Use comparison test to show that $\sum^{+\infty}_{k=1} \frac{1}{k(k+1)(k+2)}$ converges and find its limit
I tried expanding out the denominator, and then using the comparison test with $\frac{1}{k^3}$ but I think this is an incorrect use of the comparison test as I get divergence. I know that the limit is $\frac{1}{4}$ but I am not sure how to use the comparison test to then apply the limit.

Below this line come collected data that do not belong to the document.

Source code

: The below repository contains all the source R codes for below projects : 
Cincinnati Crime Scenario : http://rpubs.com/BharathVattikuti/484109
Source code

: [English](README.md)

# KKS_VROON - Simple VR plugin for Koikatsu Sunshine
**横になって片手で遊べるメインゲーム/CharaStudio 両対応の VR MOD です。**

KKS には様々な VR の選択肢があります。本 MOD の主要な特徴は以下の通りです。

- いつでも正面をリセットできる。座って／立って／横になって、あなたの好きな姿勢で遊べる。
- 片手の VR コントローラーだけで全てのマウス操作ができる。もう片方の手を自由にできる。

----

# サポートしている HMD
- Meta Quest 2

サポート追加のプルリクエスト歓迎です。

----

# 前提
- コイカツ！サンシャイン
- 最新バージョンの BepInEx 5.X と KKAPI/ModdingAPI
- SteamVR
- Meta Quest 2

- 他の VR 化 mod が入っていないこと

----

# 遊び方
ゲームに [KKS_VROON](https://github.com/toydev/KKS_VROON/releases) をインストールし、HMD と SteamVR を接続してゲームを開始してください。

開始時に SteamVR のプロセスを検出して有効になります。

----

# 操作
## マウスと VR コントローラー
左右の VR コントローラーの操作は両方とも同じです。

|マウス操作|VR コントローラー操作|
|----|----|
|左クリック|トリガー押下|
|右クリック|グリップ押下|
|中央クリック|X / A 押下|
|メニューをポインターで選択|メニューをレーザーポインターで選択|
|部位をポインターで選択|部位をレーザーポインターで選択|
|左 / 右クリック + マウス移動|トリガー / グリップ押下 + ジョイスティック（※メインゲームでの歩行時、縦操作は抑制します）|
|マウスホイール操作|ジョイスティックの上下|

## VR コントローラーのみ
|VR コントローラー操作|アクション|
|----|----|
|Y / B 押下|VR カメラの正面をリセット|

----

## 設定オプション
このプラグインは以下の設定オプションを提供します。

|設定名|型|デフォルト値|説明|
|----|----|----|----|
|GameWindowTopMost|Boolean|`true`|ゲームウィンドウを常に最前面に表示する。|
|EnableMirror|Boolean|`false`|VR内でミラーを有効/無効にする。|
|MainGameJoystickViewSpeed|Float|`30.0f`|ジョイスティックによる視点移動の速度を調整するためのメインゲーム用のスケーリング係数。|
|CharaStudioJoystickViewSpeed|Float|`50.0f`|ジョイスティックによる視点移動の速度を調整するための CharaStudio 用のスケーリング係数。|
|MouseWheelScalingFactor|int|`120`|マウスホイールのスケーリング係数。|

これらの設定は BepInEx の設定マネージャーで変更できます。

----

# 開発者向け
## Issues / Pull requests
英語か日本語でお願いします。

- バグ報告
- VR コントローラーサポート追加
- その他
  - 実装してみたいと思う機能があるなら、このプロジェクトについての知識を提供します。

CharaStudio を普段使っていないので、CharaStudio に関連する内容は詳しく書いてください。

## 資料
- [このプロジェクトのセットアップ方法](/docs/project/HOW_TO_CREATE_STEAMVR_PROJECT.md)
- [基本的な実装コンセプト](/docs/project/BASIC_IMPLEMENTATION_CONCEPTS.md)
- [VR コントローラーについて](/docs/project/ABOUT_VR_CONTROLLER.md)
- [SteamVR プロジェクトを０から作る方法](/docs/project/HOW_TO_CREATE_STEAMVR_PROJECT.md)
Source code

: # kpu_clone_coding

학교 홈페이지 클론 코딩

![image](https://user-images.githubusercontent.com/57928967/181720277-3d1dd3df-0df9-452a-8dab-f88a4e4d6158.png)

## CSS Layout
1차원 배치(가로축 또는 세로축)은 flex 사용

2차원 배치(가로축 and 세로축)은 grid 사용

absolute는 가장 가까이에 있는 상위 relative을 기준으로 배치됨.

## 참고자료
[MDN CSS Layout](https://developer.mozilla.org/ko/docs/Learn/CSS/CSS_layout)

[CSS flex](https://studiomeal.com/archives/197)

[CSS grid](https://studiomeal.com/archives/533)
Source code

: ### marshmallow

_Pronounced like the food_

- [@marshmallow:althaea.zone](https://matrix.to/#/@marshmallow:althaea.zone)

$$\begin{align}\sum^\infty_{k=1} \frac{1}{k(k+1)(k+2)} & <\sum^\infty_{k=1} \frac{1}{k(k+0)(k+0)}\\ & =\sum^\infty_{k=1} \frac{1}{k^3}\end{align}$$
It converges.
$$\sum^\infty_{k=1} \frac{1}{k(k+1)(k+2)}=\sum^\infty_{k=1}\left(\frac{1/2}{k(k+1)}-\frac{1/2}{(k+1)(k+2)}\right)$$
$$=\frac14$$
Observe that
$$\frac{1}{k(k+1)(k+2)}<\frac1{k^3}$$
Then
$$\sum_{k\ge 1} \frac{1}{k(k+1)(k+2)}<\sum_{k\ge 1}\frac1{k^3}$$
I dont know an easy way to calculate it limit. But if you know something about finite calculus we can rewrite your summation as
$$\sum_{k\ge 1} \frac{1}{k(k+1)(k+2)}=\sum_{k\ge 0}k^{\underline {-3}}=\frac{k^{\underline {-2}}}{-2}\Bigg|^{\infty}_{0}=\frac{1}{4}$$
Given that the rising and falling factorials are defined as $$ \begin{array}{l} n^{\,\overline {\,m\,} } = n\left( {n + 1} \right)\, \cdots \;\left( {n + m - 1} \right) \\ n^{\,\underline {\,m\,} } = n\left( {n - 1} \right)\, \cdots \;\left( {n - \left( {m + 1} \right)} \right) \\ n^{\,\underline {\, - \,m\,} } = \frac{1}{{\left( {n + m} \right)^{\,\underline {\,m\,} } }} = \frac{1}{{\left( {n + 1} \right)^{\,\overline {\,m\,} } }} \\ \end{array} $$ where here we consider $n$ and $m$ integers, and that it is not difficult to demonstrate that $$ \begin{gathered} \Delta _{\,n} \,n^{\,\underline {\,m\,} } = \left( {n + 1} \right)^{\,\underline {\,m\,} } - n^{\,\underline {\,m\,} } = m\,n^{\,\underline {\,m - 1\,} } \hfill \\ \sum\limits_{k = a}^{b - 1} {k^{\,\underline {\,m\,} } } \quad \left| {\;a < b} \right.\quad = \frac{1} {{m + 1}}\left( {b^{\,\underline {\,m + 1\,} } - a^{\,\underline {\,m + 1\,} } } \right) \hfill \\ \end{gathered} $$ Then $$ \begin{gathered} \sum\limits_{k = 1}^\infty {\frac{1} {{k\left( {k + 1} \right)\left( {k + 2} \right)}}} = \sum\limits_{k = 0}^\infty {\frac{1} {{\left( {k + 1} \right)\left( {k + 2} \right)\left( {k + 3} \right)}}} = \sum\limits_{k = 0}^\infty {k^{\,\underline {\, - 3\,} } } = \mathop {\lim }\limits_{n\; \to \;\infty } \sum\limits_{k = 0}^{n - 1} {k^{\,\underline {\, - 3\,} } } = \mathop {\lim }\limits_{n\; \to \;\infty } \left( { - \frac{1} {2}\left( {n^{\,\underline {\, - 2\,} } - 0^{\,\underline {\, - 2\,} } } \right)} \right) = \hfill \\ = \mathop {\lim }\limits_{n\; \to \;\infty } \left( { - \frac{1} {2}\left( {\frac{1} {{\left( {n + 1} \right)\left( {n + 2} \right)}} - \frac{1} {{1 \cdot 2}}} \right)} \right) = \frac{1} {4} \hfill \\ \end{gathered} $$
Yes you compare with $\frac{1}{k^3}$, as follows, $$\frac{k^3}{k(k+1)(k+2)}\rightarrow 1$$ so the series converges, because $\sum \frac{1}{k^3}$ converges.